### EXERCISE PROMPT
Report every line of the data that includes "title".

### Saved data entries
════════════════

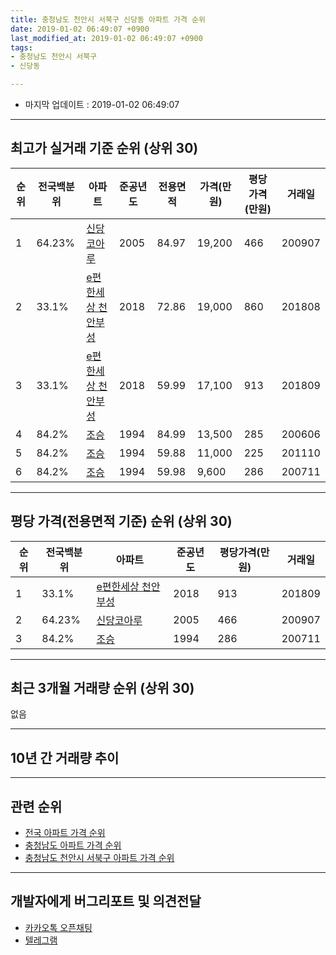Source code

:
 ```yaml
---
title: 충청남도 천안시 서북구 신당동 아파트 가격 순위
date: 2019-01-02 06:49:07 +0900
last_modified_at: 2019-01-02 06:49:07 +0900
tags:
- 충청남도 천안시 서북구
- 신당동

---
```


* 마지막 업데이트 : 2019-01-02 06:49:07

---

## 최고가 실거래 기준 순위 (상위 30)


|순위|전국백분위|아파트|준공년도|전용면적|가격(만원)|평당가격(만원)|거래일|
|---|---|---|---|---|---|---|---|
|1|64.23%|[신당코아루](https://search.naver.com/search.naver?query=%EC%B6%A9%EC%B2%AD%EB%82%A8%EB%8F%84+%EC%B2%9C%EC%95%88%EC%8B%9C+%EC%84%9C%EB%B6%81%EA%B5%AC+%EC%8B%A0%EB%8B%B9%EB%8F%99+%EC%8B%A0%EB%8B%B9%EC%BD%94%EC%95%84%EB%A3%A8)|2005|84.97|19,200|466|200907|
|2|33.1%|[e편한세상 천안부성](https://search.naver.com/search.naver?query=%EC%B6%A9%EC%B2%AD%EB%82%A8%EB%8F%84+%EC%B2%9C%EC%95%88%EC%8B%9C+%EC%84%9C%EB%B6%81%EA%B5%AC+%EC%8B%A0%EB%8B%B9%EB%8F%99+e%ED%8E%B8%ED%95%9C%EC%84%B8%EC%83%81+%EC%B2%9C%EC%95%88%EB%B6%80%EC%84%B1)|2018|72.86|19,000|860|201808|
|3|33.1%|[e편한세상 천안부성](https://search.naver.com/search.naver?query=%EC%B6%A9%EC%B2%AD%EB%82%A8%EB%8F%84+%EC%B2%9C%EC%95%88%EC%8B%9C+%EC%84%9C%EB%B6%81%EA%B5%AC+%EC%8B%A0%EB%8B%B9%EB%8F%99+e%ED%8E%B8%ED%95%9C%EC%84%B8%EC%83%81+%EC%B2%9C%EC%95%88%EB%B6%80%EC%84%B1)|2018|59.99|17,100|913|201809|
|4|84.2%|[조승](https://search.naver.com/search.naver?query=%EC%B6%A9%EC%B2%AD%EB%82%A8%EB%8F%84+%EC%B2%9C%EC%95%88%EC%8B%9C+%EC%84%9C%EB%B6%81%EA%B5%AC+%EC%8B%A0%EB%8B%B9%EB%8F%99+%EC%A1%B0%EC%8A%B9)|1994|84.99|13,500|285|200606|
|5|84.2%|[조승](https://search.naver.com/search.naver?query=%EC%B6%A9%EC%B2%AD%EB%82%A8%EB%8F%84+%EC%B2%9C%EC%95%88%EC%8B%9C+%EC%84%9C%EB%B6%81%EA%B5%AC+%EC%8B%A0%EB%8B%B9%EB%8F%99+%EC%A1%B0%EC%8A%B9)|1994|59.88|11,000|225|201110|
|6|84.2%|[조승](https://search.naver.com/search.naver?query=%EC%B6%A9%EC%B2%AD%EB%82%A8%EB%8F%84+%EC%B2%9C%EC%95%88%EC%8B%9C+%EC%84%9C%EB%B6%81%EA%B5%AC+%EC%8B%A0%EB%8B%B9%EB%8F%99+%EC%A1%B0%EC%8A%B9)|1994|59.98|9,600|286|200711|


---

## 평당 가격(전용면적 기준) 순위 (상위 30)


|순위|전국백분위|아파트|준공년도|평당가격(만원)|거래일|
|---|---|---|---|---|---|
|1|33.1%|[e편한세상 천안부성](https://search.naver.com/search.naver?query=%EC%B6%A9%EC%B2%AD%EB%82%A8%EB%8F%84+%EC%B2%9C%EC%95%88%EC%8B%9C+%EC%84%9C%EB%B6%81%EA%B5%AC+%EC%8B%A0%EB%8B%B9%EB%8F%99+e%ED%8E%B8%ED%95%9C%EC%84%B8%EC%83%81+%EC%B2%9C%EC%95%88%EB%B6%80%EC%84%B1)|2018|913|201809|
|2|64.23%|[신당코아루](https://search.naver.com/search.naver?query=%EC%B6%A9%EC%B2%AD%EB%82%A8%EB%8F%84+%EC%B2%9C%EC%95%88%EC%8B%9C+%EC%84%9C%EB%B6%81%EA%B5%AC+%EC%8B%A0%EB%8B%B9%EB%8F%99+%EC%8B%A0%EB%8B%B9%EC%BD%94%EC%95%84%EB%A3%A8)|2005|466|200907|
|3|84.2%|[조승](https://search.naver.com/search.naver?query=%EC%B6%A9%EC%B2%AD%EB%82%A8%EB%8F%84+%EC%B2%9C%EC%95%88%EC%8B%9C+%EC%84%9C%EB%B6%81%EA%B5%AC+%EC%8B%A0%EB%8B%B9%EB%8F%99+%EC%A1%B0%EC%8A%B9)|1994|286|200711|


---

## 최근 3개월 거래량 순위 (상위 30)

없음

---

## 10년 간 거래량 추이


<div style="width:100%;">
    <canvas id="deal_progress" height="250"></canvas>
</div>

<script>
new Chart(document.getElementById("deal_progress"), {
    type: 'line',
    data: {
        labels: ['200901','200902','200903','200904','200905','200906','200907','200908','200909','200910','200911','200912','201001','201002','201003','201004','201005','201006','201007','201008','201009','201010','201011','201012','201101','201102','201103','201104','201105','201106','201107','201108','201109','201110','201111','201112','201201','201202','201203','201204','201205','201206','201207','201208','201209','201210','201211','201212','201301','201302','201303','201304','201305','201306','201307','201308','201309','201310','201311','201312','201401','201402','201403','201404','201405','201406','201407','201408','201409','201410','201411','201412','201501','201502','201503','201504','201505','201506','201507','201508','201509','201510','201511','201512','201601','201602','201603','201604','201605','201606','201607','201608','201609','201610','201611','201612','201701','201702','201703','201704','201705','201706','201707','201708','201709','201710','201711','201712','201801','201802','201803','201804','201805','201806','201807','201808','201809','201810','201811','201812','201901'],
        datasets: [{
            label: '실거래 수',
            pointRadius: 1,
            data: [0, 2, 5, 3, 0, 0, 2, 2, 1, 0, 1, 3, 0, 0, 0, 2, 0, 0, 4, 0, 4, 0, 3, 1, 4, 9, 2, 5, 5, 0, 2, 3, 4, 3, 2, 3, 0, 4, 5, 1, 5, 1, 7, 1, 3, 5, 2, 2, 0, 2, 3, 1, 3, 3, 3, 4, 5, 4, 5, 2, 0, 1, 3, 2, 1, 0, 1, 4, 5, 0, 5, 1, 1, 0, 4, 2, 3, 1, 0, 0, 1, 3, 1, 2, 0, 0, 0, 0, 1, 2, 1, 0, 1, 1, 4, 3, 0, 0, 1, 0, 1, 3, 0, 0, 2, 0, 1, 1, 1, 0, 0, 1, 1, 2, 1, 2, 1, 0, 0, 0, 0],
            borderColor: "rgba(255, 201, 14, 1)",
            backgroundColor: "rgba(255, 201, 14, 0.5)",
            fill: true,
        }]
    },
    options: {
        responsive: true,
        title: {
            display: true,
            text: '10년간 거래량 추이'
        },
        tooltips: {
            mode: 'index',
            intersect: false,
        },
        hover: {
            mode: 'nearest',
            intersect: true
        },
        scales: {
            xAxes: [{
                display: true,
                scaleLabel: {
                    display: true,
                    labelString: '년/월'
                }
            }],
            yAxes: [{
                display: true,
                ticks: {
                    suggestedMin: 0,
                },
                scaleLabel: {
                    display: true,
                    labelString: '실거래 수'
                }
            }]
        }
    }
});

</script>


---

## 관련 순위

- [전국 아파트 가격 순위](https://inasie.github.io/apt-ranking/전국)
- [충청남도 아파트 가격 순위](https://inasie.github.io/apt-ranking/충청남도)
- [충청남도 천안시 서북구 아파트 가격 순위](https://inasie.github.io/apt-ranking/충청남도-천안시-서북구)


---

## 개발자에게 버그리포트 및 의견전달

- [카카오톡 오픈채팅](https://open.kakao.com/o/gLJUAP4)
- [텔레그램](https://t.me/inasie)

════════════════

### SOLUTION BELOW
title: 충청남도 천안시 서북구 신당동 아파트 가격 순위
        title: {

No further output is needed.